3. Une peine efficace  : Pendant toute la durée de la peine, l’auteur du délit ou du crime exclu de notre environnement social ne peut plus le perturber. Il s’agit donc d’une efficacité garantie. Certes, il peut récidiver, mais quelle alternative à la prison nous garantit qu’il ne récidivera pas ? Mieux vaut tenir que courir. D’autant que s’il récidive, autrement dit si sa première peine n’a pas été suffisamment dissuasive, on peut augmenter l’efficacité de la seconde en augmentant la durée de l’exclusion. Nous n’avons malheureusement plus de colonies pour être totalement performant en matière d’exclusion, mais, comme disait Jean Jaurès, il faut « aller vers l’idéal et comprendre le réel ».

 4. Une peine démocratique  : Démocratique, la peine de prison l’est dans son prononcé et son exécution. La publicité du prononcé et sa médiatisation dans le cas de certains procès invitent chaque citoyen à réagir à la sévérité de la sentence par rapport à l’acte commis. Ces commentaires, synthétisés par les sondages et rapportés par les médias, orientent les décisions de politique pénale. L’opinion est ainsi en osmose permanente avec le politique.
Pour être démocratique, il faut aussi que les citoyens soient assurés de son exécution. Quand un délinquant est arrêté par la police et qu’on le croise le lendemain dans la rue, on s’indigne à juste titre : « Mais que fait donc la justice ! ». Quand au contraire il disparaît de notre environnement pendant des mois ou des années, nous sommes certains que la justice s’occupe de lui de façon sévère, juste et efficace. La visibilité publique de la peine est le résultat de l’invisibilité du délinquant.

5. Une peine religieusement correcte  : La démocratie a posé aux croyants un sérieux cas de conscience. Tant qu’il s’agissait de « rendre à César ce qui est à César et à Dieu ce qui est à Dieu », leurs relations avec les pouvoirs divin et temporels s’étaient à peu près bien différenciés malgré les remous causés par la Réforme.

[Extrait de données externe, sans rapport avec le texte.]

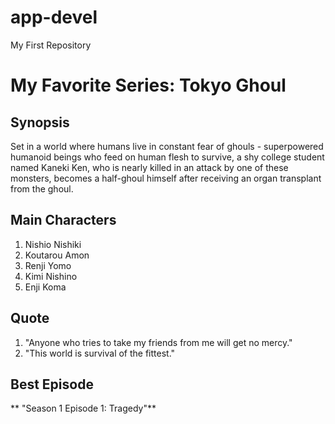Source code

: # app-devel
My First Repository

# My Favorite Series: **Tokyo Ghoul**

## Synopsis
Set in a world where humans live in constant fear of ghouls - superpowered humanoid beings who feed on human flesh to survive, a shy college student named Kaneki Ken, who is nearly killed in an attack by one of these monsters, becomes a half-ghoul himself after receiving an organ transplant from the ghoul.

## Main Characters
1. Nishio Nishiki
2. Koutarou Amon
3. Renji Yomo
4. Kimi Nishino
5. Enji Koma

## Quote
1. "Anyone who tries to take my friends from me will get no mercy."
2. "This world is survival of the fittest."

## Best Episode
** "Season 1 Episode 1: Tragedy"**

Mais quand la démocratie accorda à chacun d’eux le pouvoir régalien de juger et sanctionner, ils ont dû imaginer une façon de l’exercer compatible avec leur morale religieuse. Le procès pénal devient alors une cérémonie qui reconstitue l’apparition du Mal dans l’histoire particulière d’un délit ou d’un crime. Le prononcé de la peine, grâce à son quantum, exprime le niveau de réprobation de la communauté face au Mal ainsi dévoilé. L’exécution de la peine n’est plus l’œuvre du bourreau comme au temps des supplices, mais de la responsabilité du condamné lui-même qui « fait sa peine ». Aucune souffrance ne lui est infligée. Au contraire, la peine de prison offre au pécheur l’opportunité de s’amender, et aux croyants celle de l’aider à retrouver le droit chemin pendant qu’il « fait son temps ».

6. Une peine politiquement correcte : Les croyants n’ont pas le privilège du cœur. La fraternité, inscrite au fronton des palais de justice, réunit croyants et non-croyants de la République pour déclarer que la prison n’est que privation de liberté et qu’aucune peine ne doit être infligée à l’intérieur des murs. Si l’on ajoute que le principe d’égalité s’applique à tous les justiciables selon leur délit ou leur crime, il s’avère évident que cette peine sévère, juste, efficace, démocratique et religieusement correcte est en définitive la plus politiquement correcte de notre République.

7. La peine idéale  : Parce que la peine de prison, dans son prononcé comme dans son exécution, est le produit exclusif de la responsabilité de l’auteur du méfait, elle est une peine idéale. Ses innombrables qualités ne dépendent en aucune manière de ce qu’est la réalité carcérale et aucune critique de celle-ci ne saurait les contester. La prison n’est que le lieu où le condamné exécute sa peine. La dénonciation des mauvaises conditions de détention ne peuvent que nous inciter à faire preuve de charité ou de fraternité pour les améliorer. Nous devons louer la peine de prison pour nous proposer un challenge aussi humainement gratifiant.